Abdo Shanan – Dry Series

« Am I an island? Where is my ocean? What is my relation to it? », citation tirée de Dry, Abdo Shanan.

 

 

 

 

 

 

 

In 2016, through the Africa in Visu platform, I met Abdo Shanan and discovered the images of his series Diary:Exil. This personal diary in staccato black and white immediately appealed to me, like a piece of music that we listen to over and over again.

From that point I followed the construction of the Dry project. The black and white duo gave way to a mixture of colour and black and white. Through his landscapes and portraits, Abdo Shanan continues to question his/our link to territory, his/our identity. This quest, initially personal, becomes universal. The author takes leave of his daily life as portrayed in Diary:Exil to meet women and men from here and elsewhere who, while being part of an environment, do not feel part of it.

Through interviews and portraits, the photographer weaves a collective history in which each word is unique. The narrative cannot be linear, chronological or geographical as it is created by a multitude of experiences and memories. With images, Abdo Shanan seems to respond to the poet John Donne: “No man is an island entire of itself; every man is a piece of the continent…“.

Jeanne Mercier

Hasnae El Ouarga, the making of an icon

Hasna El Ouraga’s photographs speak to me.

For me, they convoke the Christian iconography of pain and suffering;

By reclaiming this iconographic tradition, she constructs an allegorical reality.

Beyond, the position of the body, the frame, the gaze, under her photographer’s eye, these women become Madonnas.

As she stipulates herself in her note of intent: “through my shots I try to capture their moods, to explore the depths of their story and personhood, and the metamorphosis of the state of mind.”
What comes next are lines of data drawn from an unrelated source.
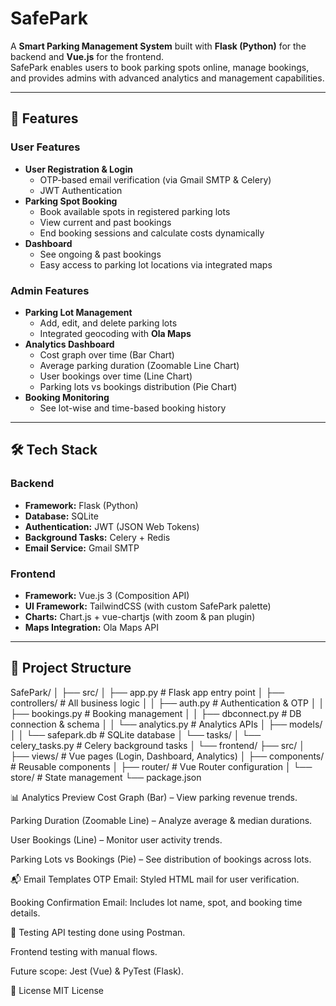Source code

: # SafePark

A **Smart Parking Management System** built with **Flask (Python)** for the backend and **Vue.js** for the frontend.  
SafePark enables users to book parking spots online, manage bookings, and provides admins with advanced analytics and management capabilities.

---

## 🚀 Features

### User Features
- **User Registration & Login**
  - OTP-based email verification (via Gmail SMTP & Celery)
  - JWT Authentication
- **Parking Spot Booking**
  - Book available spots in registered parking lots
  - View current and past bookings
  - End booking sessions and calculate costs dynamically
- **Dashboard**
  - See ongoing & past bookings
  - Easy access to parking lot locations via integrated maps

### Admin Features
- **Parking Lot Management**
  - Add, edit, and delete parking lots
  - Integrated geocoding with **Ola Maps**
- **Analytics Dashboard**
  - Cost graph over time (Bar Chart)
  - Average parking duration (Zoomable Line Chart)
  - User bookings over time (Line Chart)
  - Parking lots vs bookings distribution (Pie Chart)
- **Booking Monitoring**
  - See lot-wise and time-based booking history

---

## 🛠 Tech Stack

### Backend
- **Framework:** Flask (Python)
- **Database:** SQLite
- **Authentication:** JWT (JSON Web Tokens)
- **Background Tasks:** Celery + Redis
- **Email Service:** Gmail SMTP

### Frontend
- **Framework:** Vue.js 3 (Composition API)
- **UI Framework:** TailwindCSS (with custom SafePark palette)
- **Charts:** Chart.js + vue-chartjs (with zoom & pan plugin)
- **Maps Integration:** Ola Maps API

---

## 📂 Project Structure
SafePark/
│
├── src/
│ ├── app.py # Flask app entry point
│ ├── controllers/ # All business logic
│ │ ├── auth.py # Authentication & OTP
│ │ ├── bookings.py # Booking management
│ │ ├── dbconnect.py # DB connection & schema
│ │ └── analytics.py # Analytics APIs
│ ├── models/
│ │ └── safepark.db # SQLite database
│ └── tasks/
│ └── celery_tasks.py # Celery background tasks
│
└── frontend/
├── src/
│ ├── views/ # Vue pages (Login, Dashboard, Analytics)
│ ├── components/ # Reusable components
│ ├── router/ # Vue Router configuration
│ └── store/ # State management
└── package.json

📊 Analytics Preview
Cost Graph (Bar) – View parking revenue trends.

Parking Duration (Zoomable Line) – Analyze average & median durations.

User Bookings (Line) – Monitor user activity trends.

Parking Lots vs Bookings (Pie) – See distribution of bookings across lots.

📬 Email Templates
OTP Email: Styled HTML mail for user verification.

Booking Confirmation Email: Includes lot name, spot, and booking time details.

🧪 Testing
API testing done using Postman.

Frontend testing with manual flows.

Future scope: Jest (Vue) & PyTest (Flask).

📄 License
MIT License
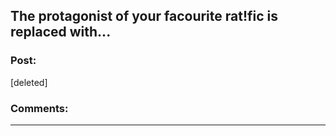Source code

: ## The protagonist of your facourite rat!fic is replaced with...

### Post:

[deleted]

### Comments:

---

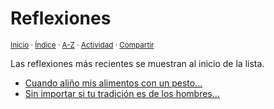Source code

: # Reflexiones
<sup>[Inicio](https://github.com/jucardus/jucardus.github.io/repo/blob/main/readme.md) · [Índice](https://github.com/jucardus/jucardus.github.io/repo/blob/main/indices/escritos.md) · [A-Z](https://github.com/jucardus/jucardus.github.io/repo/blob/main/indices/alfabetico.md) · [Actividad](https://github.com/jucardus/jucardus.github.io/repo/blob/main/indices/actividad.md) · [Compartir](https://x.com/intent/tweet?text=Reflexiones.%20Parte%20de%20Escritos%20varios%20en%20Jucardus.%0A%E2%86%92%20https%3A%2F%2Fgithub.com%2Fjucardus%2Frepo%2Fblob%2Fmain%2Findices%2Freflexiones.md%0A%0A%23rflxns_jucardus%20%23escrts_jucardus%0A%40jucardus)</sup>

Las reflexiones más recientes se muestran al inicio de la lista.

* [Cuando aliño mis alimentos con un pesto...](https://github.com/jucardus/jucardus.github.io/repo/blob/main/contenido/25/04/23/cuando-alino-mis-alimentos-con.md)
* [Sin importar si tu tradición es de los hombres...](https://github.com/jucardus/jucardus.github.io/repo/blob/main/contenido/25/04/23/sin-importar-si-tu-tradicion.md)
Emotion guaranteed, these photos are now but a static image, our unconscious dives in, these photos of women become places in the memory, one can almost feel the pain, the serenity, cries of rage, and hope… the story of each of these Madonnas,

Each one an icon.

Zineb Andress Arraki, Architect & Photographer

 

Wiame Haddad

Ceux qui restent

(Those who remain)

2012 – 2016

 

This photographer has the ability to make us feel ill at ease. These uncomfortable constructions are such that deconstruct our assumptions, notably about what can be “shown,” and about the representation of the body within the specific socio-cultural environment in which she grew up. Born in Lille, France, to North African parents, Haddad questions the legitimacy of her own point of view in the various series that compose her photographic process.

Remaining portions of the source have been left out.